Entry to Rome's river beach is free but swimming is banned in Tiber.
Rome has finally opened its long-awaited artificial beach along the banks of the river Tiber, between the S. Paolo and Marconi districts south of the city centre. The 10,000-sqm stretch of sand is called Tiberis and will be open every day - for free - throughout August and September, from 08.00-20.00.
Inaugurating Tiberis on 4 August, Rome mayor Virginia Raggi said the beach was central to her administration's policy of "relaunching and enhancing" the Tiber. Raggi said that Rome is now like "Paris and other European capitals, where you can sunbathe on the banks of the river."
The artificial beach, located on once-abandoned land, has been equipped with deckchairs, changing rooms and umbrellas. There is no dining area but there are vending machines selling drinks and snacks. There are also showers but the city has underlined that beach-goers are not permitted to swim in the Tiber.

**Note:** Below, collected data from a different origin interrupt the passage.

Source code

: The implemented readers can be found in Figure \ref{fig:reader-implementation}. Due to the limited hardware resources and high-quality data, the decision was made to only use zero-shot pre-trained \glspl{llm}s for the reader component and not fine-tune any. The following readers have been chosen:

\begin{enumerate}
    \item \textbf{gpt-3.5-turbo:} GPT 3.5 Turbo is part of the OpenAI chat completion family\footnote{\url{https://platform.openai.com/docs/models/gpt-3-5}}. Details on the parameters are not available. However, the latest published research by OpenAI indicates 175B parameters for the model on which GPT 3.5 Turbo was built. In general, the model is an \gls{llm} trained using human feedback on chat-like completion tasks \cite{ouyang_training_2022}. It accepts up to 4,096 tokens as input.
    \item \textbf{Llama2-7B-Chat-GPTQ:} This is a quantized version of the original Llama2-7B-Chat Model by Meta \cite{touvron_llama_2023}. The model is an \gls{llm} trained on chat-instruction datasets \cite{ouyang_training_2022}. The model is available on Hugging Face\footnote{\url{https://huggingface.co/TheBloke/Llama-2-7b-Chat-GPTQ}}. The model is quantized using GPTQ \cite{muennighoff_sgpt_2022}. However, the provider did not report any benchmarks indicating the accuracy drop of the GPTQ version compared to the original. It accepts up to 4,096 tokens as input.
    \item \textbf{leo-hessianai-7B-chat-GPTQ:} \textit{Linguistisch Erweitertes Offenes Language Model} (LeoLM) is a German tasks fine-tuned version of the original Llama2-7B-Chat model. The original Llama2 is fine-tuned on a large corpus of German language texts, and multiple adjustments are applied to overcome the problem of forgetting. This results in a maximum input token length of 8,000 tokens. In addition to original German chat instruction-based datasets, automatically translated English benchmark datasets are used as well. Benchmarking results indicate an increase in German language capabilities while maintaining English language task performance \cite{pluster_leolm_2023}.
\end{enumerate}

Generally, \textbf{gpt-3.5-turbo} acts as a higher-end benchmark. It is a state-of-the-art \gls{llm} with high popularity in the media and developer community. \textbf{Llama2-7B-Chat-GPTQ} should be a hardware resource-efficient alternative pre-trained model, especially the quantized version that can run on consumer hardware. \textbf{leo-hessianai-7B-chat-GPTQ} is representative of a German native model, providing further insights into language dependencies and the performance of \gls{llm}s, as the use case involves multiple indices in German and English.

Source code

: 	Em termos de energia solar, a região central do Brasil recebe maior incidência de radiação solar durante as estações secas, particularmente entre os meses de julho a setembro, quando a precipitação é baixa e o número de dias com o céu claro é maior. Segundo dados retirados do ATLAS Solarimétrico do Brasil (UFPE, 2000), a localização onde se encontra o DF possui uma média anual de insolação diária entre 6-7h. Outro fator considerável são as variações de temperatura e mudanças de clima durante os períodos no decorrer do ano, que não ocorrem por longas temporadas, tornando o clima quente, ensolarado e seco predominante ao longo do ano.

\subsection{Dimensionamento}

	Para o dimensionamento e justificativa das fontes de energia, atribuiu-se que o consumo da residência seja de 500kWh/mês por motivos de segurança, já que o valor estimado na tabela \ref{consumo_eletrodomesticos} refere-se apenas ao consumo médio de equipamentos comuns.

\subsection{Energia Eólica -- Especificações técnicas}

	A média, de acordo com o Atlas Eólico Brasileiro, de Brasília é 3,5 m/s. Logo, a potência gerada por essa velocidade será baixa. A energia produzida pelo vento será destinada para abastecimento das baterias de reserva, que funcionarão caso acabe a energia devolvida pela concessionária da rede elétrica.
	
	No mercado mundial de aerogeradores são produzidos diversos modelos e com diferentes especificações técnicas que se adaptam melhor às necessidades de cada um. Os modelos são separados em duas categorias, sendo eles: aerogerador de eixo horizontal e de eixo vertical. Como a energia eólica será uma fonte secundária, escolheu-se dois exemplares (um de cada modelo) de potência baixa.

As part of the ongoing plan to relaunch the river, the city has established a special office to allow for collaboration between the numerous authorities responsible for the upkeep of the Tiber, pooling information across a range of issues including the environment, dredging, security, flooding, cycle paths, illegal camps and dumping.
This is not the first time that Rome will have a man-made beach on the Tiber: in 2005 former mayor Walter Veltroni launched the Tevere Village beach under Castel S. Angelo, between Ponte S. Angelo and Ponte Umberto I.